Records from a data collection:
------

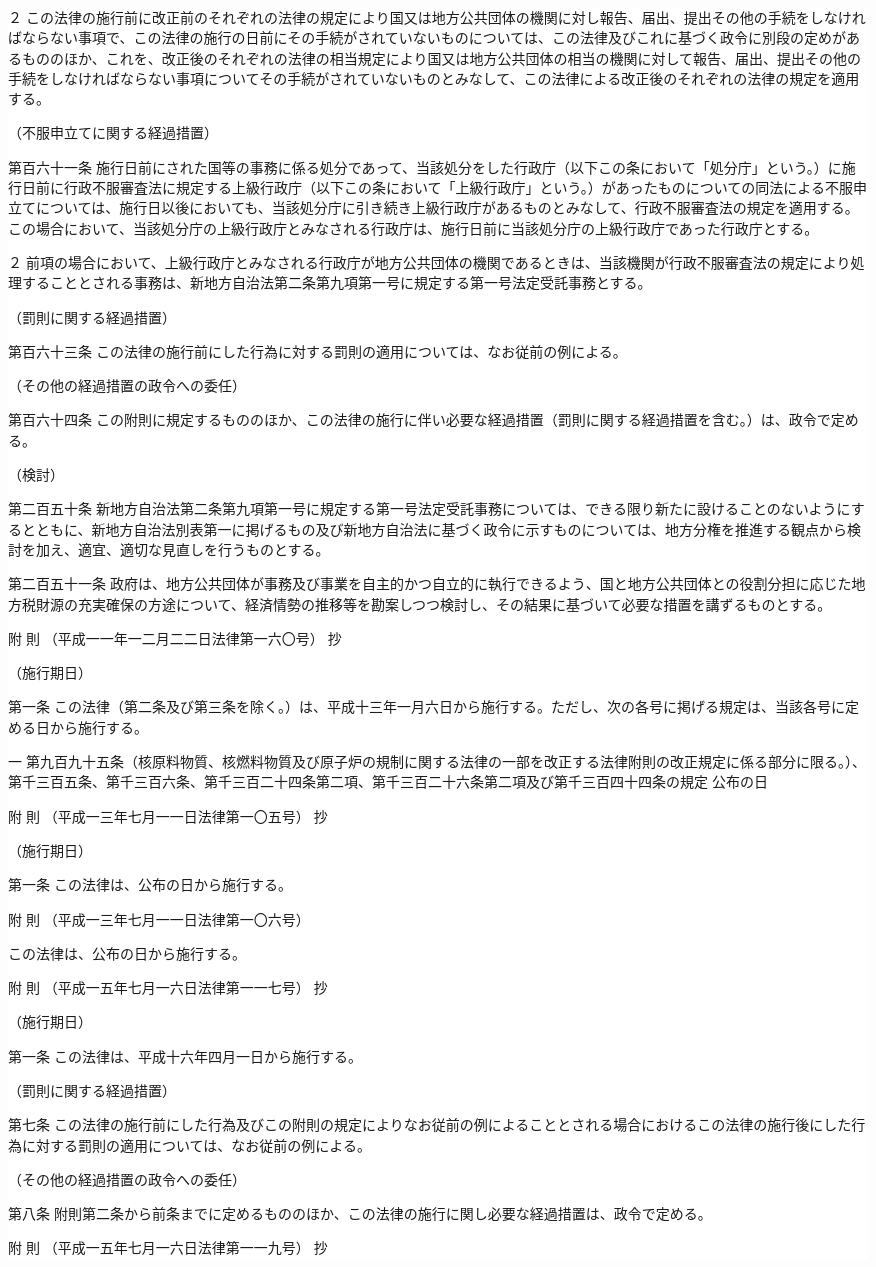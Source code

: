 ２ この法律の施行前に改正前のそれぞれの法律の規定により国又は地方公共団体の機関に対し報告、届出、提出その他の手続をしなければならない事項で、この法律の施行の日前にその手続がされていないものについては、この法律及びこれに基づく政令に別段の定めがあるもののほか、これを、改正後のそれぞれの法律の相当規定により国又は地方公共団体の相当の機関に対して報告、届出、提出その他の手続をしなければならない事項についてその手続がされていないものとみなして、この法律による改正後のそれぞれの法律の規定を適用する。

（不服申立てに関する経過措置）

第百六十一条 施行日前にされた国等の事務に係る処分であって、当該処分をした行政庁（以下この条において「処分庁」という。）に施行日前に行政不服審査法に規定する上級行政庁（以下この条において「上級行政庁」という。）があったものについての同法による不服申立てについては、施行日以後においても、当該処分庁に引き続き上級行政庁があるものとみなして、行政不服審査法の規定を適用する。この場合において、当該処分庁の上級行政庁とみなされる行政庁は、施行日前に当該処分庁の上級行政庁であった行政庁とする。

２ 前項の場合において、上級行政庁とみなされる行政庁が地方公共団体の機関であるときは、当該機関が行政不服審査法の規定により処理することとされる事務は、新地方自治法第二条第九項第一号に規定する第一号法定受託事務とする。

（罰則に関する経過措置）

第百六十三条 この法律の施行前にした行為に対する罰則の適用については、なお従前の例による。

（その他の経過措置の政令への委任）

第百六十四条 この附則に規定するもののほか、この法律の施行に伴い必要な経過措置（罰則に関する経過措置を含む。）は、政令で定める。

（検討）

第二百五十条 新地方自治法第二条第九項第一号に規定する第一号法定受託事務については、できる限り新たに設けることのないようにするとともに、新地方自治法別表第一に掲げるもの及び新地方自治法に基づく政令に示すものについては、地方分権を推進する観点から検討を加え、適宜、適切な見直しを行うものとする。

第二百五十一条 政府は、地方公共団体が事務及び事業を自主的かつ自立的に執行できるよう、国と地方公共団体との役割分担に応じた地方税財源の充実確保の方途について、経済情勢の推移等を勘案しつつ検討し、その結果に基づいて必要な措置を講ずるものとする。

附 則 （平成一一年一二月二二日法律第一六〇号） 抄

（施行期日）

第一条 この法律（第二条及び第三条を除く。）は、平成十三年一月六日から施行する。ただし、次の各号に掲げる規定は、当該各号に定める日から施行する。

一 第九百九十五条（核原料物質、核燃料物質及び原子炉の規制に関する法律の一部を改正する法律附則の改正規定に係る部分に限る。）、第千三百五条、第千三百六条、第千三百二十四条第二項、第千三百二十六条第二項及び第千三百四十四条の規定 公布の日

附 則 （平成一三年七月一一日法律第一〇五号） 抄

（施行期日）

第一条 この法律は、公布の日から施行する。

附 則 （平成一三年七月一一日法律第一〇六号）

この法律は、公布の日から施行する。

附 則 （平成一五年七月一六日法律第一一七号） 抄

（施行期日）

第一条 この法律は、平成十六年四月一日から施行する。

（罰則に関する経過措置）

第七条 この法律の施行前にした行為及びこの附則の規定によりなお従前の例によることとされる場合におけるこの法律の施行後にした行為に対する罰則の適用については、なお従前の例による。

（その他の経過措置の政令への委任）

第八条 附則第二条から前条までに定めるもののほか、この法律の施行に関し必要な経過措置は、政令で定める。

附 則 （平成一五年七月一六日法律第一一九号） 抄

------

Activity >> Write out exactly the lines that begin at the one containing "第八条 附則第二条から前条ま" and continue through the last line of the data, and only those.

Reply to the exercise >>
第八条 附則第二条から前条までに定めるもののほか、この法律の施行に関し必要な経過措置は、政令で定める。

附 則 （平成一五年七月一六日法律第一一九号） 抄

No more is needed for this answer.